YOUR ASSIGNMENT: Every line holding the word "following" should be copied from the material.

DATA TO PROCESS:
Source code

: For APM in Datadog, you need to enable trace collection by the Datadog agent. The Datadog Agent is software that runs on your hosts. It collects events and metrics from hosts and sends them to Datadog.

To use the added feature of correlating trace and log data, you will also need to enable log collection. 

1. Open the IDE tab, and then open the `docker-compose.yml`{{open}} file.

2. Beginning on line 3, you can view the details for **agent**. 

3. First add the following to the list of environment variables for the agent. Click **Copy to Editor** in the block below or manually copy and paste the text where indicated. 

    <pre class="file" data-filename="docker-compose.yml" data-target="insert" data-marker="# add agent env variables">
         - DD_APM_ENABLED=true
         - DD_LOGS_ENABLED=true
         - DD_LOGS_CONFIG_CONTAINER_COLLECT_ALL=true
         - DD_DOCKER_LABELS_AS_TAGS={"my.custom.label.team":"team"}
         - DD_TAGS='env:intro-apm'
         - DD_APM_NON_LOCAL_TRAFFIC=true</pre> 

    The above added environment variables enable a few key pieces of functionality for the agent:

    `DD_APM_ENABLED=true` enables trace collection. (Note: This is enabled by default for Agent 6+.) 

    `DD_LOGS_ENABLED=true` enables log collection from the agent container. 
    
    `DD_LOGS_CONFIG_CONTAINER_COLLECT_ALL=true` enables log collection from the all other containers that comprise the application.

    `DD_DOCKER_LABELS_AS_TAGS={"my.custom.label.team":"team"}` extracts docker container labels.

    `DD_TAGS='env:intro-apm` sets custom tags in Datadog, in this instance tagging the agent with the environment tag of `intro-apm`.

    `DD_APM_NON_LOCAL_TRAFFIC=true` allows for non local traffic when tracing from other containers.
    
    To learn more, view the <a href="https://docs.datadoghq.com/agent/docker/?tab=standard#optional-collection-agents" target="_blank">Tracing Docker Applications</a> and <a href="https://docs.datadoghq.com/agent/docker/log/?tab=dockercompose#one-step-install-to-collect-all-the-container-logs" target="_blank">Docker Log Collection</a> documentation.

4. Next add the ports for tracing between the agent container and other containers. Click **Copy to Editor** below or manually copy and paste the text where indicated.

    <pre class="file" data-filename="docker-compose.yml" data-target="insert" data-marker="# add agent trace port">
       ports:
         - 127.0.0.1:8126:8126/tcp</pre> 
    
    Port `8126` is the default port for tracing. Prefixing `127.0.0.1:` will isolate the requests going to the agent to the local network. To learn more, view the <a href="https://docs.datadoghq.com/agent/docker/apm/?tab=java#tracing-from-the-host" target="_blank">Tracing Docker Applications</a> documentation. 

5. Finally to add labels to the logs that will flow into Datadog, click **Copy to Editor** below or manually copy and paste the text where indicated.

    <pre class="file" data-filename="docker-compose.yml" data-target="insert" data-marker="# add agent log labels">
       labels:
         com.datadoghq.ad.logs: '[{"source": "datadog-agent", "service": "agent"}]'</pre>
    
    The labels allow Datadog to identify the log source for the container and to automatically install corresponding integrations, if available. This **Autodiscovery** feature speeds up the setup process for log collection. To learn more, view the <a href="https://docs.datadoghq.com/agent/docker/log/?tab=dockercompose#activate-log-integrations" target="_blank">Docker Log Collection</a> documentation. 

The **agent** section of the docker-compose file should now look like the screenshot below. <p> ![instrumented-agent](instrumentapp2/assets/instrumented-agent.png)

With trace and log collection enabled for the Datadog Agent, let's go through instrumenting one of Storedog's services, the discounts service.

==

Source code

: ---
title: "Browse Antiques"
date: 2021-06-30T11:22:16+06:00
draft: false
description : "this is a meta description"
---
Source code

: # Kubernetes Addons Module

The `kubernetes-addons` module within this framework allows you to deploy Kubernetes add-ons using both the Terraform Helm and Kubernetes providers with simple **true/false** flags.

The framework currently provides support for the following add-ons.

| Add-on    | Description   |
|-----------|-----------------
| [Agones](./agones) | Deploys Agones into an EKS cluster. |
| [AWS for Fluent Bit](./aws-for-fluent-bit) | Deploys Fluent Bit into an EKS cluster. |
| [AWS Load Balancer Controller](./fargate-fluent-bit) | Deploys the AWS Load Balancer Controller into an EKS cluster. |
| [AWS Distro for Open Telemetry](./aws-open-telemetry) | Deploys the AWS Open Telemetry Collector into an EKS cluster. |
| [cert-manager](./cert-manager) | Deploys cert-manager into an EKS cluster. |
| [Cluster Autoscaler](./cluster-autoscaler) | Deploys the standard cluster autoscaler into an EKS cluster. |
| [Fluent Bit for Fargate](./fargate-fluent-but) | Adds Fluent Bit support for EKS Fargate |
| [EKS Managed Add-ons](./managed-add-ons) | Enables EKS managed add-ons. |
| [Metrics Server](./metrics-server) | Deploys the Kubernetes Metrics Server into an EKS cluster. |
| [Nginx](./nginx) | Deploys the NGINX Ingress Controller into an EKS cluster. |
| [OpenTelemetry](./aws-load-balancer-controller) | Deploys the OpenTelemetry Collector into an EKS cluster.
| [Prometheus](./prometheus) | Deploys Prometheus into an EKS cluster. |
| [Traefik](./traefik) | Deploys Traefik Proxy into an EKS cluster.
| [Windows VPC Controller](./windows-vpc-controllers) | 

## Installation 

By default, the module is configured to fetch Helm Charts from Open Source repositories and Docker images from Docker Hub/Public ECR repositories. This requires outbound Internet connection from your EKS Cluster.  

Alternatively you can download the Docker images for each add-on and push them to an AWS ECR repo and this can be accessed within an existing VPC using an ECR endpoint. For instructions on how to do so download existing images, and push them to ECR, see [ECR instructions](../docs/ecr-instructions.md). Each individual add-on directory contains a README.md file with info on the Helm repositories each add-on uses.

SOLVED PROBLEM:
3. First add the following to the list of environment variables for the agent. Click **Copy to Editor** in the block below or manually copy and paste the text where indicated. 
The framework currently provides support for the following add-ons.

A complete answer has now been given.